Women in Policing Research Paper

The modern era is marked by the reconstruction of democracies in the countries of Eastern Europe following the breakup of the USSR, the introduction of women police in the gendarmeries of Europe, developments in women-only police stations in Brazil and India, and new roles for women police in Arab countries.

In sum, while countries vary in the dates that women were admitted into the police, opposition was almost universal. Political activation and lobbying contributed to changing attitudes towards the possibility of women police officers, but their actual entry was often precipitated by some crisis. For example, in India the idea of women police officers was thought incompatible with their role as homemakers, but their entry was occasioned by problems created through the mass movement of people following Partition in 1947. African women’s attempts to form a women’s police corps were often met with vilification and accusations of being unable to deal with criminals, yet the reality of trafficking problems in newly emerging nations provided an impetus to their recruitment. The progress of women into mainstream policing in established democracies of Western Europe, developed countries with long traditions of independence, and in America and Canada was to some extent assisted by equality legislation which provided an impetus to equal rights and treatment of women generally with policewomen being among the beneficiaries.

The following sections will take a brief stock-take of the current position of women police officers. Because there are no clear-cut jurisdiction classifications nor strict geographic divide, we have themed policing jurisdictions in terms of their democratic status.

Women Police In Established Western Democracies

The numbers of women police in established Western democracies are steadily increasing and have reached between 20% and 25 % in some countries and almost a third of the officer complement of the Federal Criminal Police in Germany (Van Ewijk 2012) (Fig. 1).

Percentages of women among rank and file police officers have now risen to or beyond the point where women are generally seen as tokens, which is 15 % with 35 % said to be the tipping point when gender relations are normalized. In terms of their percentage share of management ranks, then this is between 22 % and 27 % for countries such as the Netherlands and Sweden, while in Great Britain those percentages are 16 %. In France however in 2005, 18 % of the commissioners were female, versus 14 % of the patrol officers. Possible explanations are as follows: firstly, a government feminist policy that originated in the 1970s focused on the higher ranks, for which higher education was more important than physical strength and, secondly, that senior French police officers were persuaded that women are especially fit to be police leaders because of their feminine skills, but remained unconvinced that they are fit to be patrol officers because of the risks. A further contributory factor may be direct entry at officer level. As a result, female police officers are more likely to access higher ranks from the outside than by moving up internally from the lower ranks.
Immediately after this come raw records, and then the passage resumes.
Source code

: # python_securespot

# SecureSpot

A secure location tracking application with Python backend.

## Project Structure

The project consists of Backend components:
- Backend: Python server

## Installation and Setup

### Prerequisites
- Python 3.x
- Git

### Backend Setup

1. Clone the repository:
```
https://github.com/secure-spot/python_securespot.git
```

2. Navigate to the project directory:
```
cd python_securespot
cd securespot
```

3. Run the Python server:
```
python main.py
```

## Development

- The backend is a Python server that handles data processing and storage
Women in Policing Research Paper

It is difficult to predict whether the increase of female police officers will continue in the future. On the one hand, the relatively high percentage of female police students in 2008 in Austria (27.1 % versus 11.5 % of female basic police officers) can be seen as promising for gender diversity. On the other hand, recent data, for example, on high-ranking female police officers in the Netherlands, appear to indicate that in some cases this increase has come to a halt (Van Ewijk 2012). This coincides with Prenzler’s observation that in some jurisdictions, periods in which women in policing made gains have been followed by reversals. He illustrated this with reference to the Queensland Police where, following Commissioner Whitrod’s reforms, more women were recruited. A subsequent commissioner, Lewis introduced quotas and reinstated the marriage bar, curtailed deployment of women, and systematically removed lesbian officers which resulted in a downturn in the percentage share of women in that force. In the United States there is evidence that the numbers of women in larger police agencies has either stalled or is reversing due to the decrease in the number of consent decrees mandating the hiring of women and sustaining their promotion (National Center for Women and Policing 2002).
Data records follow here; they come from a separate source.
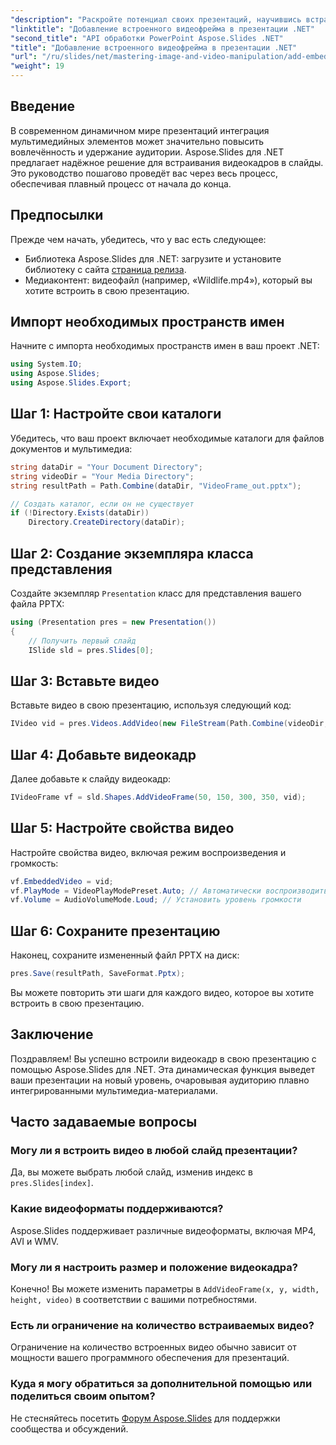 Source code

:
 ```yaml
---
"description": "Раскройте потенциал своих презентаций, научившись встраивать видео с помощью Aspose.Slides для .NET. Это подробное руководство проведет вас через пошаговый процесс интеграции мультимедийных элементов."
"linktitle": "Добавление встроенного видеофрейма в презентации .NET"
"second_title": "API обработки PowerPoint Aspose.Slides .NET"
"title": "Добавление встроенного видеофрейма в презентации .NET"
"url": "/ru/slides/net/mastering-image-and-video-manipulation/add-embedded-videos-frame/"
"weight": 19
---
```


## Введение

В современном динамичном мире презентаций интеграция мультимедийных элементов может значительно повысить вовлечённость и удержание аудитории. Aspose.Slides для .NET предлагает надёжное решение для встраивания видеокадров в слайды. Это руководство пошагово проведёт вас через весь процесс, обеспечивая плавный процесс от начала до конца.

## Предпосылки

Прежде чем начать, убедитесь, что у вас есть следующее:

- Библиотека Aspose.Slides для .NET: загрузите и установите библиотеку с сайта [страница релиза](https://releases.aspose.com/slides/net/).
- Медиаконтент: видеофайл (например, «Wildlife.mp4»), который вы хотите встроить в свою презентацию.

## Импорт необходимых пространств имен

Начните с импорта необходимых пространств имен в ваш проект .NET:

```csharp
using System.IO;
using Aspose.Slides;
using Aspose.Slides.Export;
```

## Шаг 1: Настройте свои каталоги

Убедитесь, что ваш проект включает необходимые каталоги для файлов документов и мультимедиа:

```csharp
string dataDir = "Your Document Directory";
string videoDir = "Your Media Directory";
string resultPath = Path.Combine(dataDir, "VideoFrame_out.pptx");

// Создать каталог, если он не существует
if (!Directory.Exists(dataDir))
    Directory.CreateDirectory(dataDir);
```

## Шаг 2: Создание экземпляра класса представления

Создайте экземпляр `Presentation` класс для представления вашего файла PPTX:

```csharp
using (Presentation pres = new Presentation())
{
    // Получить первый слайд
    ISlide sld = pres.Slides[0];
```

## Шаг 3: Вставьте видео

Вставьте видео в свою презентацию, используя следующий код:

```csharp
IVideo vid = pres.Videos.AddVideo(new FileStream(Path.Combine(videoDir, "Wildlife.mp4"), FileMode.Open), LoadingStreamBehavior.ReadStreamAndRelease);
```

## Шаг 4: Добавьте видеокадр

Далее добавьте к слайду видеокадр:

```csharp
IVideoFrame vf = sld.Shapes.AddVideoFrame(50, 150, 300, 350, vid);
```

## Шаг 5: Настройте свойства видео

Настройте свойства видео, включая режим воспроизведения и громкость:

```csharp
vf.EmbeddedVideo = vid;
vf.PlayMode = VideoPlayModePreset.Auto; // Автоматически воспроизводить видео
vf.Volume = AudioVolumeMode.Loud; // Установить уровень громкости
```

## Шаг 6: Сохраните презентацию

Наконец, сохраните измененный файл PPTX на диск:

```csharp
pres.Save(resultPath, SaveFormat.Pptx);
```

Вы можете повторить эти шаги для каждого видео, которое вы хотите встроить в свою презентацию.

## Заключение

Поздравляем! Вы успешно встроили видеокадр в свою презентацию с помощью Aspose.Slides для .NET. Эта динамическая функция выведет ваши презентации на новый уровень, очаровывая аудиторию плавно интегрированными мультимедиа-материалами.

## Часто задаваемые вопросы

### Могу ли я встроить видео в любой слайд презентации?

Да, вы можете выбрать любой слайд, изменив индекс в `pres.Slides[index]`.

### Какие видеоформаты поддерживаются?

Aspose.Slides поддерживает различные видеоформаты, включая MP4, AVI и WMV.

### Могу ли я настроить размер и положение видеокадра?

Конечно! Вы можете изменить параметры в `AddVideoFrame(x, y, width, height, video)` в соответствии с вашими потребностями.

### Есть ли ограничение на количество встраиваемых видео?

Ограничение на количество встроенных видео обычно зависит от мощности вашего программного обеспечения для презентаций.

### Куда я могу обратиться за дополнительной помощью или поделиться своим опытом?

Не стесняйтесь посетить [Форум Aspose.Slides](https://forum.aspose.com/c/slides/11) для поддержки сообщества и обсуждений.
Women Police In Postconflict Nations

The position of women in nations reconstructed after war remains somewhat equivocal. Moon and Morash (2008), e.g., looked at South Korea where a target of 14 % of women officers has been set for 2014. They conclude that women are yet to be fully integrated and have yet to have similar training nor undertake comparable work. They find that male officers are still negative about their women colleagues and about increasing their numbers or extending their duties.

We see similar dynamics of gender diversity within some European police forces post-World War II, although the percentage of female officers in the basic levels of police forces fluctuate considerably in this category: in Ireland, more than 30 % of the basic police officers are female, while this is only 4 % in the Guardia Civil of Spain (see Fig. 2).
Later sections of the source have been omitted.